08-05-2015 11:46 PM
I am creating a sas dataset with around 85-90 columns in it and some of columns are of big size (2048) so the dataset is coming of very large size i.e. 1331622 observations are coming as of 14.9 GB size. I have a limitation that file size should be max of 4 GB so that it can pass through some transferring channel. Please let me know if there is any way to reduce the size of dataset without using COMPRESS option and the column length should be same as what available in database(means the column length and datatype should be same as that of database through which I am fetching data). .
08-10-2015 04:59 AM
If you are not allowed to compress (why?) then splitting your dataset is the only option I can think of.
data part1 part2 part3;
if _N_ <= 400000 then output part1;
else if _N_ <= 800000 then output part2;
else output part3;
* and glue them together at the other end of the line;
set part1 part2 part3;
08-10-2015 05:33 AM
Well, this really depends on various things. You haven't shown an example of the data so am just guessing here but some things to consider:
Apply coding to you dataset. For instance, those columns which have long text strings, are they similar strings? If so then pull a distinct list out and then apply as a format. That alone will drastically reduce your dataset. Code any other possible variables, use formats, or related datasets, for instance, consider:
ID VAR1 BP HR COMMENTS AGE SOMETHINGELSE ANOTHERCOMMENT
Now the above could all go in one dataset, but is that the most efficient use of space? Perhaps have a comments dataset separate from this and assign a linking variable. Maybe BP and HR could be moved to a separate vitals signs dataset using ID? You can also split the dataset as EricHoogenboom has said.

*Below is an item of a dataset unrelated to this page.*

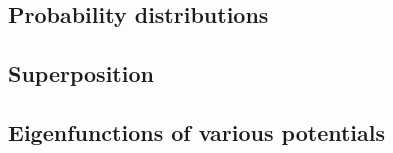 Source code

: \subsection{Probability distributions}
\subsection{Superposition}
\subsection{Eigenfunctions of various potentials}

There are other methods as well, why for instance, does the transfer only allow 4gb? Doesn't seem to be a valid reason. Are you sending by email, that in itself is a bad idea. Use a controlled portal to transfer data. Use a controlled web portal and stream CSV data across is another method (pro http will download a stream of CSV data for instance).
Also, have you tried Zipping the file, I.e. use a proper ZIP program (not windows compressed folder) and choose maximum compression. Or try XPT from SAS.
As you can see there are a variety of methods, both coding, and utility programs for such a task depending on your situation.
08-10-2015 06:47 AM
What keeps you from using the COMPRESS option? It is the big helper for exactly the situation you're in.
08-11-2015 01:42 PM
I am not using compress because compress option increases the number of cpu cycle for accessing the data and it can impact the performance of an application that is why I am looking for some alternative.
08-11-2015 02:37 PM
Pallavi_Varsh did you try the compressing and prove the results wuiht your expectations ? With a spinning disk a compress=binary you could effectively win a lot time just by all that IO overhead. I have seen an increase with a total record-size of 80bytes and having a SSD. that number of 1,3M record is not that big you must have some 10Kbyte recordsize. I am Expecting just performance gains.
08-12-2015 02:35 AM
As the others said, your additional CPU cycles will be offset by the increased I/O performance. Rule of thumb: with the exception of the STAT procedures, SAS is always I/O bound.
Here, all datasets that are decreased by at least 20% in size are stored with the compress option. Otherwise, we wouldn't be able to work at all with the current setup (storage and server).
08-12-2015 03:19 AM
Let me guess: you never ran a comparison test, did you?
08-11-2015 05:06 AM
The COMPRESS option is the best way of dealing with your space issue. Many SAS sites now have it switched on by default, including us (COMPRESS = BINARY).